Distributed Torrents

Last week several torrent indexing websites were taken off-line, probably the most popular one being The Pirate Bay. While websites that facilitate finding and sharing torrent files often carry a reputation for copyright infringement, many users visit places like Pirate Bay in order to find (or share) legally distributed information. Linux distributions, copies of FreeBSD, artists promoting their music, film makers offering pay-what-you-want video — all of these things are perfectly legal and quite common on torrent sites. The Pirate Bay site frequently featured artists who wanted to share their work in the hopes of drumming up attention and donations.

Sadly, when Pirate Bay and various other torrent indexing websites were taken off-line last week, the baby was thrown out with the bathwater. Many instances of copyright infringement may have been avenged (even prevented), but these torrent sites going off-line also took away an outlet for legal activity and positive sharing. Some might quibble over the ratio of legal to illegal activity or the morals of torrent indexes, but what I am interested in focusing on here is: How can those of us who download (and share) legal material continue to do so?

Some people claim torrent sites like Pirate Bay will come back on-line. Others assume another, new batch of websites will spring up (hydra-like) to replace the sites knocked off-line last week. Some folks are holding out hope for a peer-to-peer distributed model of sharing torrents and magnet links. There is good news for the people in this last group, distributed torrent sharing already exists.
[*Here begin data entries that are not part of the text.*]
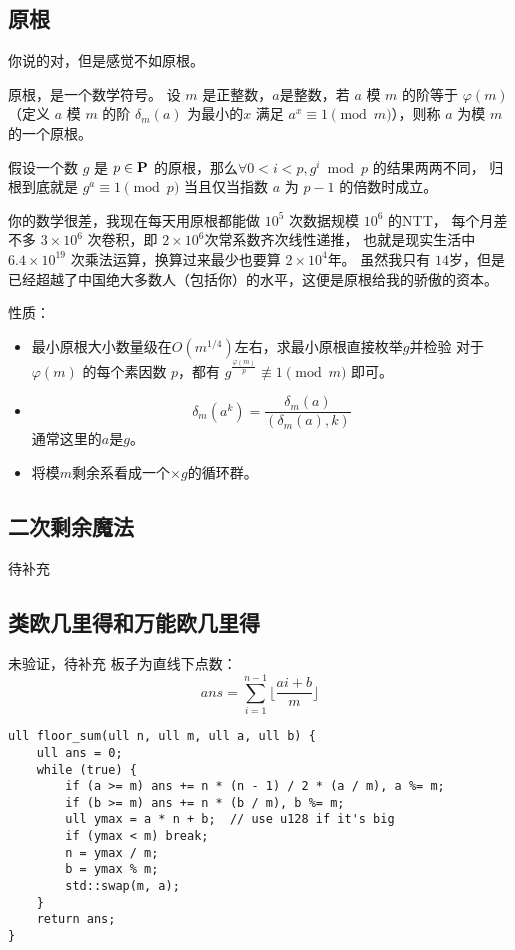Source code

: \documentclass[twoside]{article}
\begin{document}
\subsection{原根}
你说的对，但是感觉不如原根。
\par 原根，是一个数学符号。
设 $m$ 是正整数，$a$是整数，若 $a$ 模 $m$ 的阶等于 $\varphi(m)$
（定义 $a$ 模 $m$ 的阶 $\delta_m(a)$ 为最小的$x$ 满足 $a^x\equiv 1 \pmod m$），则称 $a$ 为模 $m$ 的一个原根。
\par 假设一个数 $g$ 是 $p\in\textbf P$ 的原根，那么$\forall 0<i<p,g^i \bmod p$ 的结果两两不同，
归根到底就是 $g^a \equiv 1 \pmod p$ 当且仅当指数 $a$ 为 $p-1$ 的倍数时成立。
\par 你的数学很差，我现在每天用原根都能做 $10^5$ 次数据规模 $10^6$ 的NTT，
每个月差不多 $3\times10^6$ 次卷积，即 $2\times10^6$次常系数齐次线性递推，
也就是现实生活中$6.4\times10^{19}$ 次乘法运算，换算过来最少也要算 $2\times10^4$年。
虽然我只有 $14$岁，但是已经超越了中国绝大多数人（包括你）的水平，这便是原根给我的骄傲的资本。



性质：

\begin{itemize}
    \item 最小原根大小数量级在$O(m^{1/4})$左右，求最小原根直接枚举$g$并检验 对于 $\varphi(m)$ 的每个素因数 $p$，都有 $g^{\frac{\varphi(m)}{p}}\not\equiv 1\pmod m$ 即可。
    \item 
    $$
    \delta_m(a^k)=\dfrac{\delta_m(a)}{\left(\delta_m(a),k\right)}
    $$
    通常这里的$a$是$g$。
    \item 将模$m$剩余系看成一个$\times g$的循环群。
\end{itemize}\subsection{二次剩余魔法}
待补充
\subsection{类欧几里得和万能欧几里得}
未验证，待补充
板子为直线下点数：
$$ans = \sum_{i=1}^{n-1}\lfloor\frac{ai+b}{m}\rfloor $$
\begin{lstlisting}
ull floor_sum(ull n, ull m, ull a, ull b) {
	ull ans = 0;
	while (true) {
		if (a >= m) ans += n * (n - 1) / 2 * (a / m), a %= m;
		if (b >= m) ans += n * (b / m), b %= m;
		ull ymax = a * n + b;  // use u128 if it's big
		if (ymax < m) break;
		n = ymax / m;
		b = ymax % m;
		std::swap(m, a);
	}
	return ans;
}\end{lstlisting}
\end{document}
Tribler is an open source, cross-platform user-friendly solution for people who wish to acquire or share torrents without worrying about the point-of-failure associated with places like Pirate Bay. Using Tribler, people can search for torrents that are being shared right now, queue new downloads and share their own material. Tribler users can create “channels” of material and share files in these channels, making it easy for people to find content offered by a specific person or group. For example, Canonical could have its own channel for sharing copies of Ubuntu, an artist could release singles or demo albums in a specific channel. Users can “favourite” channels to easily find new, desired content.

The Tribler application features a simple, friendly interface and currently runs on all major platforms (Windows, OS X, Linux and FreeBSD). Using Tribler we can search for new items by name, download torrents and share our own material. There is no central website, no single point-of-failure and Tribler is offered up free of charge. The application is open source and anyone can check over the source code or make improvements.

If you want to share your data with the world, if you want to get free (and legal) content and you no longer wish to be tied to the fate of torrent indexing websites, then Tribler is the solution.